WHAT IS EXPECTED
Stop after the line holding "在蒙特卡洛计算梯度时，可以使". Repeat exactly every line before it in the records below, that line too, and leave out the pictures.

::: ENTRIES SUPPLIED

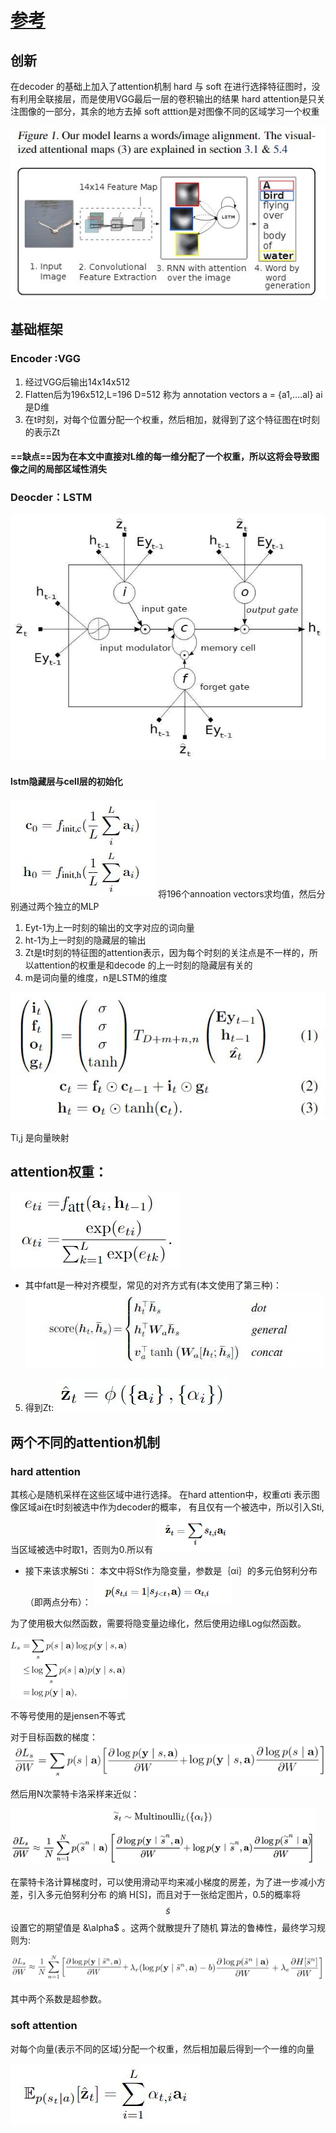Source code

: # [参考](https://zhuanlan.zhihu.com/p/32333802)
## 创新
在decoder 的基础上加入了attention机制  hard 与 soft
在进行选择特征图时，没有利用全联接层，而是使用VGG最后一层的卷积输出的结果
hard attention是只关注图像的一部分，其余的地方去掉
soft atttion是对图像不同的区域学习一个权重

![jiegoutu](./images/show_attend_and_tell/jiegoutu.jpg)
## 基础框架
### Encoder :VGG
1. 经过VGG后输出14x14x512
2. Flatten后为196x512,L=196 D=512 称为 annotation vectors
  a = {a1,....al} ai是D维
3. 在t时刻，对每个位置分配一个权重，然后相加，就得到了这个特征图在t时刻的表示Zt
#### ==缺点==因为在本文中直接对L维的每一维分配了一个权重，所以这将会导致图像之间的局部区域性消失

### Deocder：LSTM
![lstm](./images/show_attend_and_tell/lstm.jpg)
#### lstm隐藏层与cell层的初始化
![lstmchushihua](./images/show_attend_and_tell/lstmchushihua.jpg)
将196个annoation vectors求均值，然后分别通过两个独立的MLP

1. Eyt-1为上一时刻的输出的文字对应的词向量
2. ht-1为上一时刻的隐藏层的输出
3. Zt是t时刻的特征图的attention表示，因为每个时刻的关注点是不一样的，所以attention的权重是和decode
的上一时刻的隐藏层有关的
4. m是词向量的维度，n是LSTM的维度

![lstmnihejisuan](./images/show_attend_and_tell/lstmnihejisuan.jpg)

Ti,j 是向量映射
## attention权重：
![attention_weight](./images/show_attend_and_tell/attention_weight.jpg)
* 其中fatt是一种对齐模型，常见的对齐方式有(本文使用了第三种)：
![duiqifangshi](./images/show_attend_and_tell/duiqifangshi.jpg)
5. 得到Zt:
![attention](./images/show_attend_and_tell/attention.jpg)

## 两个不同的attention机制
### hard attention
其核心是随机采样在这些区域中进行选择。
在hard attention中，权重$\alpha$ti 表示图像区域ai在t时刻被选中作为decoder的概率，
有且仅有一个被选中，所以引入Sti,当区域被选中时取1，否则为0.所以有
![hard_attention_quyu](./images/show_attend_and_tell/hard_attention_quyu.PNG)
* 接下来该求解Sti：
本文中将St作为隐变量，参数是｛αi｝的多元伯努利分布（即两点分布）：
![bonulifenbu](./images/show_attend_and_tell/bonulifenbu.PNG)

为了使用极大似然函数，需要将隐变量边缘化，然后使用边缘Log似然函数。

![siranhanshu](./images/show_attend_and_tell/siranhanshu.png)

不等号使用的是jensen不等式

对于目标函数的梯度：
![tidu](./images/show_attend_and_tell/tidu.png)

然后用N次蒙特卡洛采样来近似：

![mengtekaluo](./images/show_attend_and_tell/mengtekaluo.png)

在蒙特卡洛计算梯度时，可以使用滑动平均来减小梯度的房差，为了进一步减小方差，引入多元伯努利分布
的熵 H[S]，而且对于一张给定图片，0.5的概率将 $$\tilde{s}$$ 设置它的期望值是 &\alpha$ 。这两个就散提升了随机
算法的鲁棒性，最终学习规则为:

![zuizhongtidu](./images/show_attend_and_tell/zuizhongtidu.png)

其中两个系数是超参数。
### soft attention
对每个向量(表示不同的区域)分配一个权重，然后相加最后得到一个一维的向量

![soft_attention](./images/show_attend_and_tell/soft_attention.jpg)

::::::

SOLUTION BELOW
Source code

: # [参考](https://zhuanlan.zhihu.com/p/32333802)
## 创新
在decoder 的基础上加入了attention机制  hard 与 soft
在进行选择特征图时，没有利用全联接层，而是使用VGG最后一层的卷积输出的结果
hard attention是只关注图像的一部分，其余的地方去掉
soft atttion是对图像不同的区域学习一个权重

![jiegoutu](./images/show_attend_and_tell/jiegoutu.jpg)
## 基础框架
### Encoder :VGG
1. 经过VGG后输出14x14x512
2. Flatten后为196x512,L=196 D=512 称为 annotation vectors
  a = {a1,....al} ai是D维
3. 在t时刻，对每个位置分配一个权重，然后相加，就得到了这个特征图在t时刻的表示Zt
#### ==缺点==因为在本文中直接对L维的每一维分配了一个权重，所以这将会导致图像之间的局部区域性消失

### Deocder：LSTM
![lstm](./images/show_attend_and_tell/lstm.jpg)
#### lstm隐藏层与cell层的初始化
![lstmchushihua](./images/show_attend_and_tell/lstmchushihua.jpg)
将196个annoation vectors求均值，然后分别通过两个独立的MLP

1. Eyt-1为上一时刻的输出的文字对应的词向量
2. ht-1为上一时刻的隐藏层的输出
3. Zt是t时刻的特征图的attention表示，因为每个时刻的关注点是不一样的，所以attention的权重是和decode
的上一时刻的隐藏层有关的
4. m是词向量的维度，n是LSTM的维度

![lstmnihejisuan](./images/show_attend_and_tell/lstmnihejisuan.jpg)

Ti,j 是向量映射
## attention权重：
![attention_weight](./images/show_attend_and_tell/attention_weight.jpg)
* 其中fatt是一种对齐模型，常见的对齐方式有(本文使用了第三种)：
![duiqifangshi](./images/show_attend_and_tell/duiqifangshi.jpg)
5. 得到Zt:
![attention](./images/show_attend_and_tell/attention.jpg)

## 两个不同的attention机制
### hard attention
其核心是随机采样在这些区域中进行选择。
在hard attention中，权重$\alpha$ti 表示图像区域ai在t时刻被选中作为decoder的概率，
有且仅有一个被选中，所以引入Sti,当区域被选中时取1，否则为0.所以有
![hard_attention_quyu](./images/show_attend_and_tell/hard_attention_quyu.PNG)
* 接下来该求解Sti：
本文中将St作为隐变量，参数是｛αi｝的多元伯努利分布（即两点分布）：
![bonulifenbu](./images/show_attend_and_tell/bonulifenbu.PNG)

为了使用极大似然函数，需要将隐变量边缘化，然后使用边缘Log似然函数。

![siranhanshu](./images/show_attend_and_tell/siranhanshu.png)

不等号使用的是jensen不等式

对于目标函数的梯度：
![tidu](./images/show_attend_and_tell/tidu.png)

然后用N次蒙特卡洛采样来近似：

![mengtekaluo](./images/show_attend_and_tell/mengtekaluo.png)

在蒙特卡洛计算梯度时，可以使用滑动平均来减小梯度的房差，为了进一步减小方差，引入多元伯努利分布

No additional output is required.